Our task as the church


 Our task as the church is not to “change the world,” “make the world a better place to live,” or be the “moral guardians” of our time and place.

-The first is Christ’s job, and he’s done it.

-The second is a pagan preoccupation.

-The last is a perversion of the gospel.

Christ has changed the world. Period. That’s what the cross and resurrection are all about. Sin has been forgiven. The powers are defeated. New creation has dawned. The old world is passing away. The church lives from and into this new world amid the old world that is passing away.

The church is not about “making the world a better place to live.”  That’s what the old world, the pagan world is up to. It’s about “Making America Great Again.” The church, however, is about demonstrating a new world, a new way of being human that in Christ has become our destiny. The church lives a conflicted relationship with the old world, the old way of being (sub)human. Indeed, it’s presence is a reminder that that world exists under the judgment of God. A judgment of mercy directed to restoration and reconciliation but a judgment that resisted means the Four Horsemen of the Apocalypse (Rev.6) have their way with that old world. As such, this old world can never be made “a better place to live.” It is riven by the judgment that rests on it and those who give themselves to facilitating that judgment.

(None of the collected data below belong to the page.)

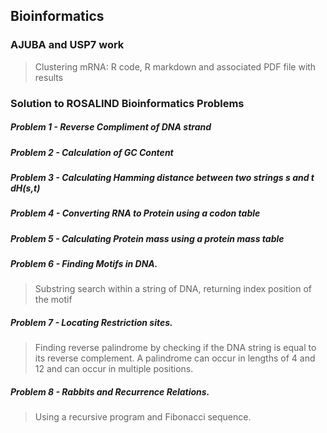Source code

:## Bioinformatics

### AJUBA and USP7 work
> Clustering mRNA: R code, R markdown and associated PDF file with results





### Solution to ROSALIND Bioinformatics Problems

##### Problem 1 - Reverse Compliment of DNA strand

##### Problem 2 - Calculation of GC Content

##### Problem 3 - Calculating Hamming distance between two strings s and t dH(s,t)

##### Problem 4 - Converting RNA to Protein using a codon table

##### Problem 5 - Calculating Protein mass using a protein mass table

##### Problem 6 - Finding Motifs in DNA. 
> Substring search within a string of DNA, returning index position of the motif

##### Problem 7 - Locating Restriction sites. 
> Finding reverse palindrome by checking if the DNA string is equal to its reverse complement. A palindrome can occur in lengths of 4 and 12 and can occur in multiple positions. 

##### Problem 8 - Rabbits and Recurrence Relations. 
> Using a recursive program and Fibonacci sequence.

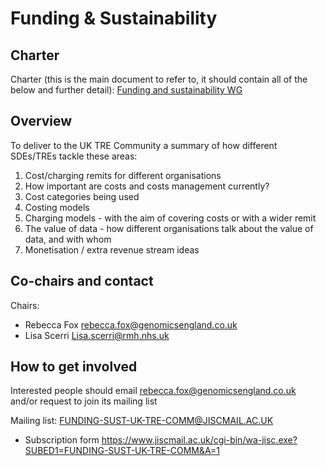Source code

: # Funding & Sustainability

## Charter

Charter (this is the main document to refer to, it should contain all of the below and further detail): [Funding and sustainability WG](https://docs.google.com/document/d/1RMEbzt4SIeXqiYjHI-OVuDsPRJCEGThNdsnmKVmCxWE/edit?usp=sharing)

## Overview

To deliver to the UK TRE Community a summary of how different SDEs/TREs tackle these areas:

1. Cost/charging remits for different organisations
2. How important are costs and costs management currently?
3. Cost categories being used
4. Costing models
5. Charging models - with the aim of covering costs or with a wider remit
6. The value of data - how different organisations talk about the value of data, and with whom
7. Monetisation / extra revenue stream ideas

## Co-chairs and contact


Chairs:
- Rebecca Fox rebecca.fox@genomicsengland.co.uk
- Lisa Scerri Lisa.scerri@rmh.nhs.uk

## How to get involved

Interested people should email rebecca.fox@genomicsengland.co.uk and/or request to join its mailing list

Mailing list: FUNDING-SUST-UK-TRE-COMM@JISCMAIL.AC.UK

- Subscription form https://www.jiscmail.ac.uk/cgi-bin/wa-jisc.exe?SUBED1=FUNDING-SUST-UK-TRE-COMM&A=1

Within such a world the church’s first business to is witness to the new creation that has dawned in Christ. To be a prototype of what God desires for human life. It bears this witness not as moral guardians who tell everyone else how to live. Rather, we live out our witness as those who take responsibility for the mess the old world is, confess our complicity and guilt in making it that way, and bear Christ’s cross in it. This cruciform way of life stands with others immersed in daily life, helps and serves them in doing what can be done to help them, sees the old world most clearly when it sees it from the point of view of those who suffer. If “follow the money” is the best way to keep tabs on the shenanigans of the wealthy folks’ schemes, “follow the suffering” is a gospel way of identifying where and how God is active in our world. And we are to be there with him. The church bears up under the judgment that already rests on the world and lives under its pressures and terrors in such a way that testifies to others that it is “Godness” not goodness that matters. And the name we give that “Godness” that rules our world in Christ is “Grace”!